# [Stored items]
****************

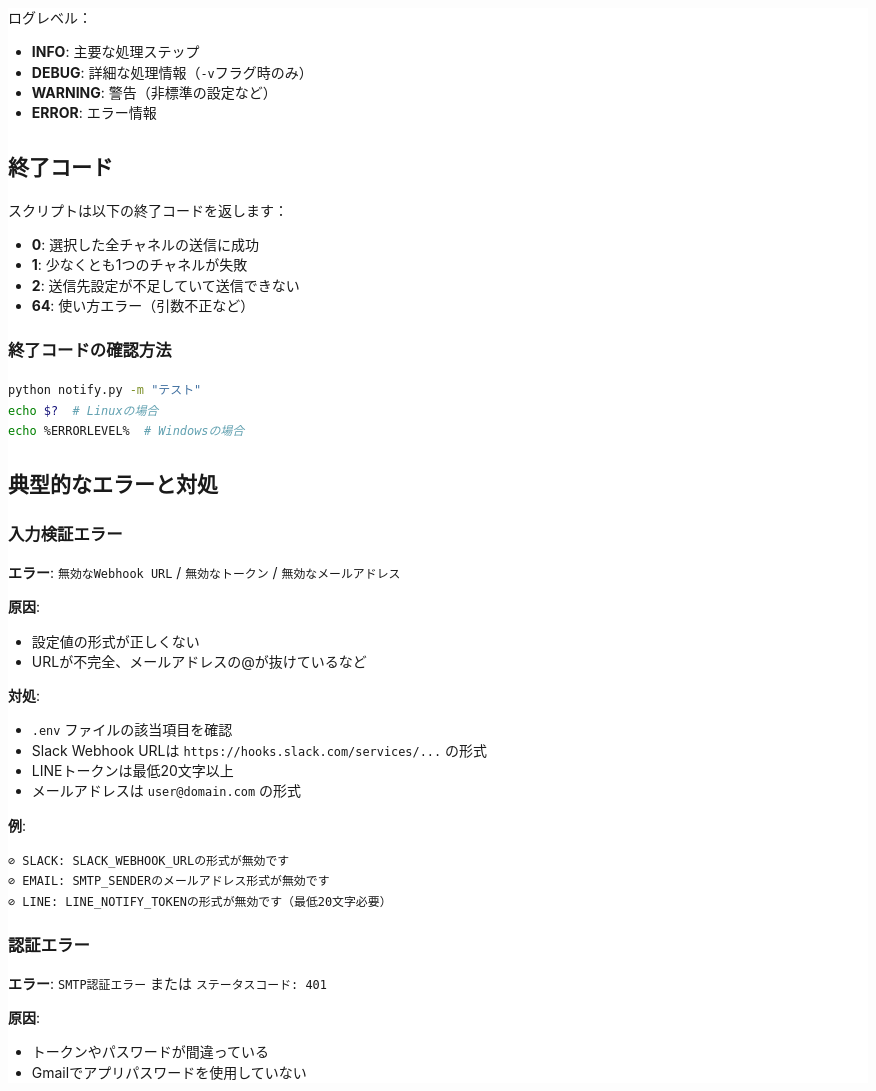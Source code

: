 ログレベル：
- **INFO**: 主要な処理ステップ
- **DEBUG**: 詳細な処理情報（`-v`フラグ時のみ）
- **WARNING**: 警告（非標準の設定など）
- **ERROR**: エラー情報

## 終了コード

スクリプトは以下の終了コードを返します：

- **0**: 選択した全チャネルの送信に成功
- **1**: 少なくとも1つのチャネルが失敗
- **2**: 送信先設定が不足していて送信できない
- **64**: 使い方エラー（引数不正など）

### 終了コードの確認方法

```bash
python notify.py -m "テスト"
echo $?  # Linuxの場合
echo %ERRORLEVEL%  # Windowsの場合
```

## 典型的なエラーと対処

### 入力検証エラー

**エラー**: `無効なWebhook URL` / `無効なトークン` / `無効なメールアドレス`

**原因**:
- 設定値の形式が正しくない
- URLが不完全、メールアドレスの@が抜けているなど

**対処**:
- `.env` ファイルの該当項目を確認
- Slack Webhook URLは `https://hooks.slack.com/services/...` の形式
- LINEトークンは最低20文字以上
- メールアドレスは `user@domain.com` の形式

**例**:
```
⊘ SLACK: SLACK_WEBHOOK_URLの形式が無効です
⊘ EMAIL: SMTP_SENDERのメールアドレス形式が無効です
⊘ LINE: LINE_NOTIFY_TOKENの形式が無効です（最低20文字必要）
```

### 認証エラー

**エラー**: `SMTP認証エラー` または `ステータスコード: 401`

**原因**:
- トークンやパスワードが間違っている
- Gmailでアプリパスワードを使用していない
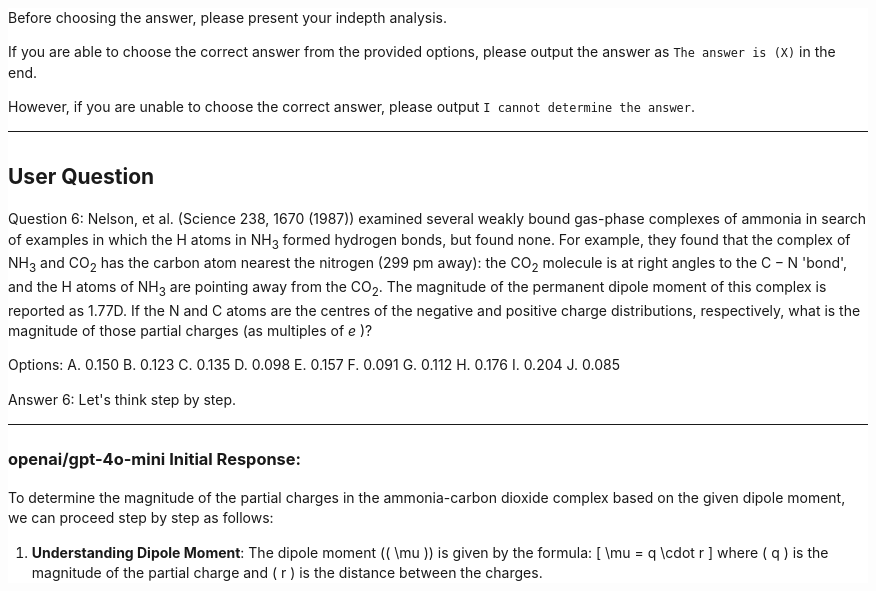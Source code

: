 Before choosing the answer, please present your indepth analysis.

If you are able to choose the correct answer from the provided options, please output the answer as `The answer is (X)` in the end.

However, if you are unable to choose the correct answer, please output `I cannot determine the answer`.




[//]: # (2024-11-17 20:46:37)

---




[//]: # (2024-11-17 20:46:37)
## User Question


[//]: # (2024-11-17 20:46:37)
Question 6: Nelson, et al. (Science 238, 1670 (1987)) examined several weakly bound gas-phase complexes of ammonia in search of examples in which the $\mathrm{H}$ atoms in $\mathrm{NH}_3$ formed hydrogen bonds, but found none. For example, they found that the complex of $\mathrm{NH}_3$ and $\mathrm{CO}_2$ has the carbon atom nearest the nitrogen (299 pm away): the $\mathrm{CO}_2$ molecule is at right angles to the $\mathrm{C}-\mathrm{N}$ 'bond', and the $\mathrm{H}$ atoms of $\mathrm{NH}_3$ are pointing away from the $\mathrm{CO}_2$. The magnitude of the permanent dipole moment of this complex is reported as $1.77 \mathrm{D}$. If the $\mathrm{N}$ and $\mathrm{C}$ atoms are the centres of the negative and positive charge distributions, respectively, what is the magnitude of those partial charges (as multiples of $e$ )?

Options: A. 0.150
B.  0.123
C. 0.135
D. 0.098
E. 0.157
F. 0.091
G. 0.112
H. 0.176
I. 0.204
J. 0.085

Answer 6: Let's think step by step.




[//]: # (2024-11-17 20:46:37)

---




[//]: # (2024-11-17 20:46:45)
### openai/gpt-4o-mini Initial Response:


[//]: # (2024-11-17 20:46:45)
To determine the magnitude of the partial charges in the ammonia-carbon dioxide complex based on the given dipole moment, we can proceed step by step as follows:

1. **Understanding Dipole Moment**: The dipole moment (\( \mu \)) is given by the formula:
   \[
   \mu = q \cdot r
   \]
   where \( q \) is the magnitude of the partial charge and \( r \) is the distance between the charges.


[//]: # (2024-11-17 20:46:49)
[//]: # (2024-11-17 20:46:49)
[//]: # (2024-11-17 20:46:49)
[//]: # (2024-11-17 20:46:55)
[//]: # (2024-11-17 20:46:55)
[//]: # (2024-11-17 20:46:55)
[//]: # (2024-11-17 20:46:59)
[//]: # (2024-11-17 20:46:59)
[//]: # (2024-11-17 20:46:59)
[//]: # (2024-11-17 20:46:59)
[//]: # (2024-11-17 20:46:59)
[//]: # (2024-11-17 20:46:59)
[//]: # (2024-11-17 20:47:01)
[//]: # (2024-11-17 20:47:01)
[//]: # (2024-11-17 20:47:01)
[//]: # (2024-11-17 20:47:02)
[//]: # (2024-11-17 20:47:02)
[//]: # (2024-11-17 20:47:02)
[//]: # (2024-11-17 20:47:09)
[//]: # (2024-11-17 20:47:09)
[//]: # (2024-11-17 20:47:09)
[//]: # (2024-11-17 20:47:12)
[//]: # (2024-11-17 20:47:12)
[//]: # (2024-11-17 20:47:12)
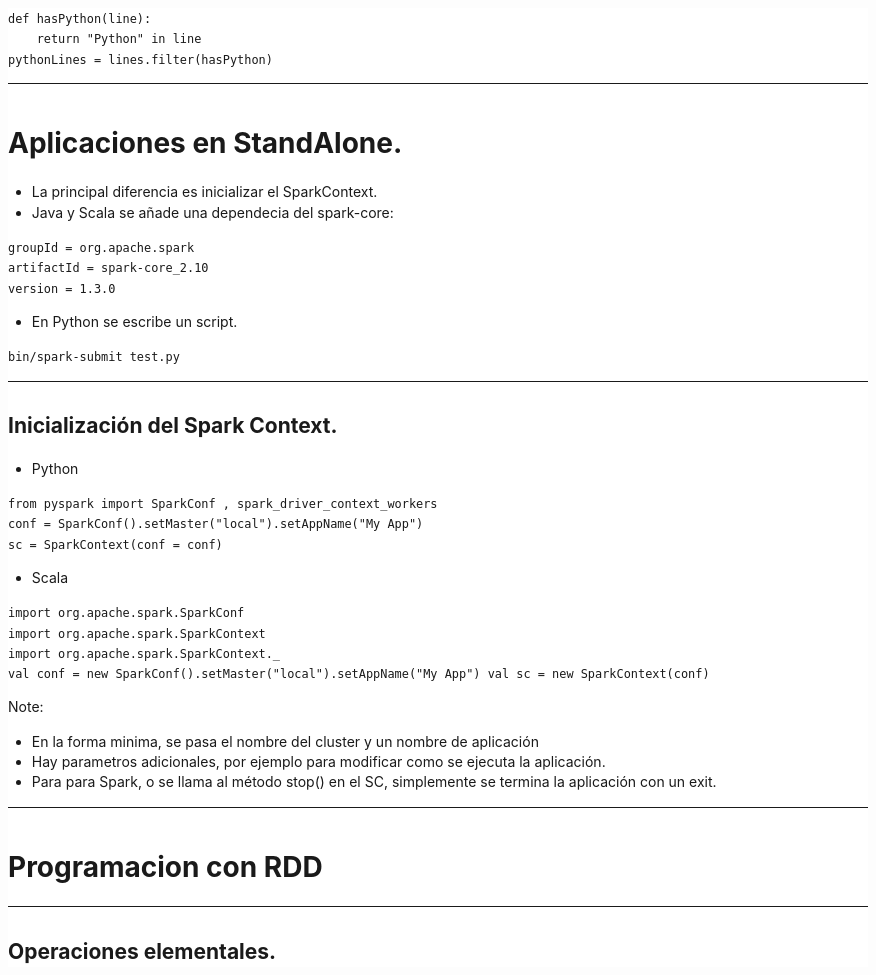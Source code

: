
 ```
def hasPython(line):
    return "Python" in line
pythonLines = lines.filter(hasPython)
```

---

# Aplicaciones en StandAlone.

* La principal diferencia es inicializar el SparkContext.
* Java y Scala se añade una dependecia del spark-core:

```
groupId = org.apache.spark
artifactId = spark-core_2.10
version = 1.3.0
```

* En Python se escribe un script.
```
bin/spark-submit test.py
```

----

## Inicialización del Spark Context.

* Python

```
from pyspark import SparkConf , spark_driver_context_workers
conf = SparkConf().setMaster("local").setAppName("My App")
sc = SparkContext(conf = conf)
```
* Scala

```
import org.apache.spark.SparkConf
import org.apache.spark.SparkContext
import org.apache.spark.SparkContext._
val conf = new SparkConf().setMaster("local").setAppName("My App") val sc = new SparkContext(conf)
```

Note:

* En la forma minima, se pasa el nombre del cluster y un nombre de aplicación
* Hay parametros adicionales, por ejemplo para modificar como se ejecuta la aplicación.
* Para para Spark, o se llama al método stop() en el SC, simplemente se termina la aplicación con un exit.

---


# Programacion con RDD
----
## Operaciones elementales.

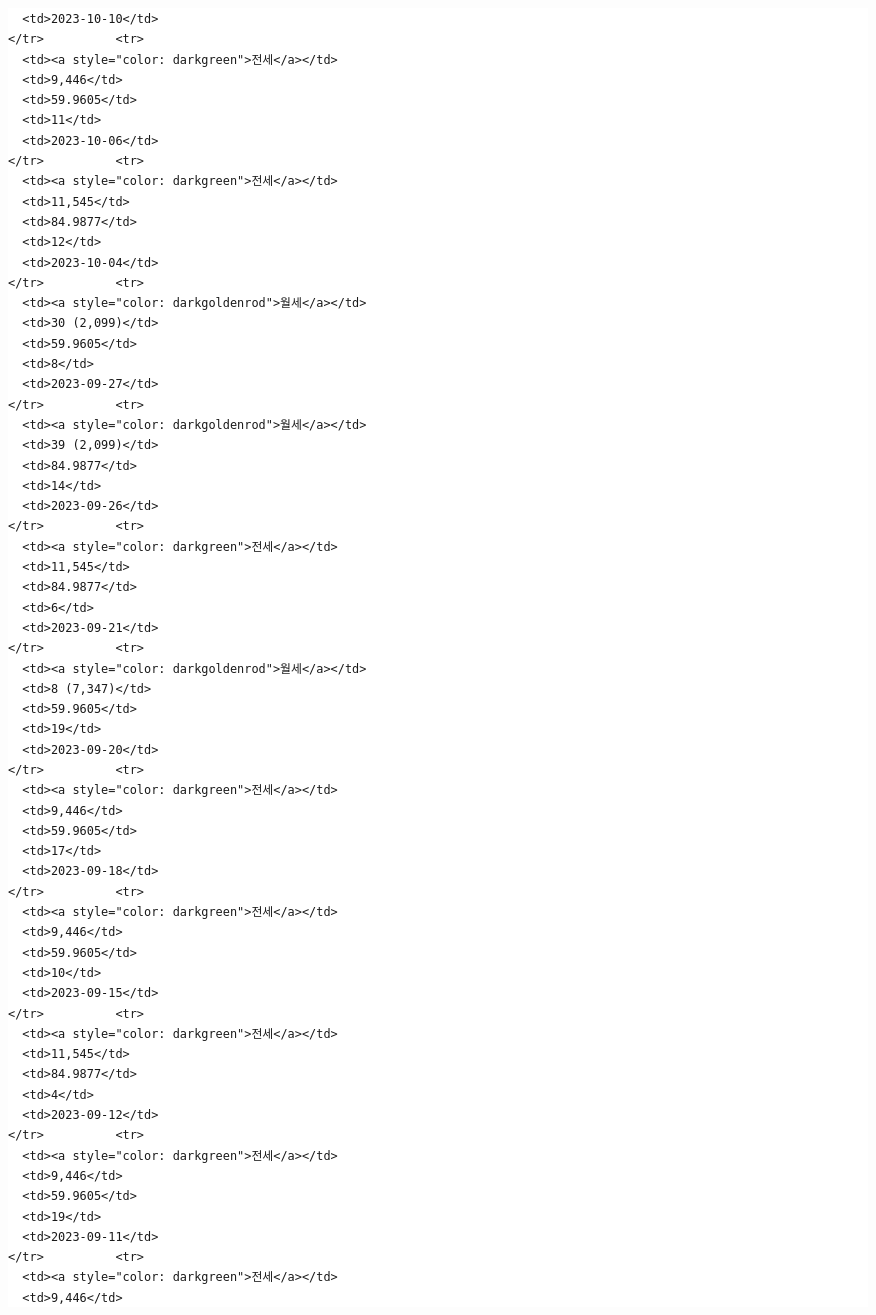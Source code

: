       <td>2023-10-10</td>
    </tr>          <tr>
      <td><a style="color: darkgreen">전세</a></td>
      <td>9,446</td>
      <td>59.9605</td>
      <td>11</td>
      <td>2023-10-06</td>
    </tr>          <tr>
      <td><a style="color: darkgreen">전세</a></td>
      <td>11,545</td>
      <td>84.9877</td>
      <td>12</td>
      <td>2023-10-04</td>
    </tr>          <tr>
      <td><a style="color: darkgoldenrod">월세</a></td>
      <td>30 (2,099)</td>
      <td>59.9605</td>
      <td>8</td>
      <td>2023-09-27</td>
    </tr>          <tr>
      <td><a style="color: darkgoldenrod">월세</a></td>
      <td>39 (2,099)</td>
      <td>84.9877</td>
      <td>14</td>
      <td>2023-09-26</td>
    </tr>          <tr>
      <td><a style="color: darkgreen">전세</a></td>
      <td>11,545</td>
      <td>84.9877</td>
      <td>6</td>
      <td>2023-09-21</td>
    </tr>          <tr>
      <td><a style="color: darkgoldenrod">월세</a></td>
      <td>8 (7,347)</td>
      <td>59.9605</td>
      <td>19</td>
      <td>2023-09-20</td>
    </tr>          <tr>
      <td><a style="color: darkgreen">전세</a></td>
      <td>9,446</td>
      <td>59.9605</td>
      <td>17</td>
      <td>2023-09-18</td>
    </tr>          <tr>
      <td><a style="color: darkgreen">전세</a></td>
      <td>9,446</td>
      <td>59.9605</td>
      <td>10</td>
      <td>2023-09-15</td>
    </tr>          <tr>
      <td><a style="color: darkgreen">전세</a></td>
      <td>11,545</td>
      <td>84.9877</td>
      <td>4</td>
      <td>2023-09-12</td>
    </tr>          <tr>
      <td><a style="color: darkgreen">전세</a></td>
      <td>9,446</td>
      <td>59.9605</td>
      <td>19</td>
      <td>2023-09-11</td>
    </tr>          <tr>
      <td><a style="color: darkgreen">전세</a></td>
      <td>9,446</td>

****************

# [Required action]
Transcribe the entries word for word, without their pictures.

# [Answer to the exercise]
Source code

: ログレベル：
- **INFO**: 主要な処理ステップ
- **DEBUG**: 詳細な処理情報（`-v`フラグ時のみ）
- **WARNING**: 警告（非標準の設定など）
- **ERROR**: エラー情報

## 終了コード

スクリプトは以下の終了コードを返します：

- **0**: 選択した全チャネルの送信に成功
- **1**: 少なくとも1つのチャネルが失敗
- **2**: 送信先設定が不足していて送信できない
- **64**: 使い方エラー（引数不正など）

### 終了コードの確認方法

```bash
python notify.py -m "テスト"
echo $?  # Linuxの場合
echo %ERRORLEVEL%  # Windowsの場合
```

## 典型的なエラーと対処

### 入力検証エラー

**エラー**: `無効なWebhook URL` / `無効なトークン` / `無効なメールアドレス`

**原因**:
- 設定値の形式が正しくない
- URLが不完全、メールアドレスの@が抜けているなど

**対処**:
- `.env` ファイルの該当項目を確認
- Slack Webhook URLは `https://hooks.slack.com/services/...` の形式
- LINEトークンは最低20文字以上
- メールアドレスは `user@domain.com` の形式

**例**:
```
⊘ SLACK: SLACK_WEBHOOK_URLの形式が無効です
⊘ EMAIL: SMTP_SENDERのメールアドレス形式が無効です
⊘ LINE: LINE_NOTIFY_TOKENの形式が無効です（最低20文字必要）
```

### 認証エラー

**エラー**: `SMTP認証エラー` または `ステータスコード: 401`

**原因**:
- トークンやパスワードが間違っている
- Gmailでアプリパスワードを使用していない
Source code

: Before choosing the answer, please present your indepth analysis.

If you are able to choose the correct answer from the provided options, please output the answer as `The answer is (X)` in the end.

However, if you are unable to choose the correct answer, please output `I cannot determine the answer`.




[//]: # (2024-11-17 20:46:37)

---




[//]: # (2024-11-17 20:46:37)
## User Question


[//]: # (2024-11-17 20:46:37)
Question 6: Nelson, et al. (Science 238, 1670 (1987)) examined several weakly bound gas-phase complexes of ammonia in search of examples in which the $\mathrm{H}$ atoms in $\mathrm{NH}_3$ formed hydrogen bonds, but found none. For example, they found that the complex of $\mathrm{NH}_3$ and $\mathrm{CO}_2$ has the carbon atom nearest the nitrogen (299 pm away): the $\mathrm{CO}_2$ molecule is at right angles to the $\mathrm{C}-\mathrm{N}$ 'bond', and the $\mathrm{H}$ atoms of $\mathrm{NH}_3$ are pointing away from the $\mathrm{CO}_2$. The magnitude of the permanent dipole moment of this complex is reported as $1.77 \mathrm{D}$. If the $\mathrm{N}$ and $\mathrm{C}$ atoms are the centres of the negative and positive charge distributions, respectively, what is the magnitude of those partial charges (as multiples of $e$ )?

Options: A. 0.150
B.  0.123
C. 0.135
D. 0.098
E. 0.157
F. 0.091
G. 0.112
H. 0.176
I. 0.204
J. 0.085

Answer 6: Let's think step by step.




[//]: # (2024-11-17 20:46:37)

---




[//]: # (2024-11-17 20:46:45)
### openai/gpt-4o-mini Initial Response:


[//]: # (2024-11-17 20:46:45)
To determine the magnitude of the partial charges in the ammonia-carbon dioxide complex based on the given dipole moment, we can proceed step by step as follows:

1. **Understanding Dipole Moment**: The dipole moment (\( \mu \)) is given by the formula:
   \[
   \mu = q \cdot r
   \]
   where \( q \) is the magnitude of the partial charge and \( r \) is the distance between the charges.


[//]: # (2024-11-17 20:46:49)
[//]: # (2024-11-17 20:46:49)
[//]: # (2024-11-17 20:46:49)
[//]: # (2024-11-17 20:46:55)
[//]: # (2024-11-17 20:46:55)
[//]: # (2024-11-17 20:46:55)
[//]: # (2024-11-17 20:46:59)
[//]: # (2024-11-17 20:46:59)
[//]: # (2024-11-17 20:46:59)
[//]: # (2024-11-17 20:46:59)
[//]: # (2024-11-17 20:46:59)
[//]: # (2024-11-17 20:46:59)
[//]: # (2024-11-17 20:47:01)
[//]: # (2024-11-17 20:47:01)
[//]: # (2024-11-17 20:47:01)
[//]: # (2024-11-17 20:47:02)
[//]: # (2024-11-17 20:47:02)
[//]: # (2024-11-17 20:47:02)
[//]: # (2024-11-17 20:47:09)
[//]: # (2024-11-17 20:47:09)
[//]: # (2024-11-17 20:47:09)
[//]: # (2024-11-17 20:47:12)
[//]: # (2024-11-17 20:47:12)
[//]: # (2024-11-17 20:47:12)
Source code

:
 ```
def hasPython(line):
    return "Python" in line
pythonLines = lines.filter(hasPython)
```

---

# Aplicaciones en StandAlone.

* La principal diferencia es inicializar el SparkContext.
* Java y Scala se añade una dependecia del spark-core:

```
groupId = org.apache.spark
artifactId = spark-core_2.10
version = 1.3.0
```

* En Python se escribe un script.
```
bin/spark-submit test.py
```

----

## Inicialización del Spark Context.

* Python

```
from pyspark import SparkConf , spark_driver_context_workers
conf = SparkConf().setMaster("local").setAppName("My App")
sc = SparkContext(conf = conf)
```
* Scala

```
import org.apache.spark.SparkConf
import org.apache.spark.SparkContext
import org.apache.spark.SparkContext._
val conf = new SparkConf().setMaster("local").setAppName("My App") val sc = new SparkContext(conf)
```

Note:

* En la forma minima, se pasa el nombre del cluster y un nombre de aplicación
* Hay parametros adicionales, por ejemplo para modificar como se ejecuta la aplicación.
* Para para Spark, o se llama al método stop() en el SC, simplemente se termina la aplicación con un exit.

---


# Programacion con RDD
----
## Operaciones elementales.

Source code

:       <td>2023-10-10</td>
    </tr>          <tr>
      <td><a style="color: darkgreen">전세</a></td>
      <td>9,446</td>
      <td>59.9605</td>
      <td>11</td>
      <td>2023-10-06</td>
    </tr>          <tr>
      <td><a style="color: darkgreen">전세</a></td>
      <td>11,545</td>
      <td>84.9877</td>
      <td>12</td>
      <td>2023-10-04</td>
    </tr>          <tr>
      <td><a style="color: darkgoldenrod">월세</a></td>
      <td>30 (2,099)</td>
      <td>59.9605</td>
      <td>8</td>
      <td>2023-09-27</td>
    </tr>          <tr>
      <td><a style="color: darkgoldenrod">월세</a></td>
      <td>39 (2,099)</td>
      <td>84.9877</td>
      <td>14</td>
      <td>2023-09-26</td>
    </tr>          <tr>
      <td><a style="color: darkgreen">전세</a></td>
      <td>11,545</td>
      <td>84.9877</td>
      <td>6</td>
      <td>2023-09-21</td>
    </tr>          <tr>
      <td><a style="color: darkgoldenrod">월세</a></td>
      <td>8 (7,347)</td>
      <td>59.9605</td>
      <td>19</td>
      <td>2023-09-20</td>
    </tr>          <tr>
      <td><a style="color: darkgreen">전세</a></td>
      <td>9,446</td>
      <td>59.9605</td>
      <td>17</td>
      <td>2023-09-18</td>
    </tr>          <tr>
      <td><a style="color: darkgreen">전세</a></td>
      <td>9,446</td>
      <td>59.9605</td>
      <td>10</td>
      <td>2023-09-15</td>
    </tr>          <tr>
      <td><a style="color: darkgreen">전세</a></td>
      <td>11,545</td>
      <td>84.9877</td>
      <td>4</td>
      <td>2023-09-12</td>
    </tr>          <tr>
      <td><a style="color: darkgreen">전세</a></td>
      <td>9,446</td>
      <td>59.9605</td>
      <td>19</td>
      <td>2023-09-11</td>
    </tr>          <tr>
      <td><a style="color: darkgreen">전세</a></td>
      <td>9,446</td>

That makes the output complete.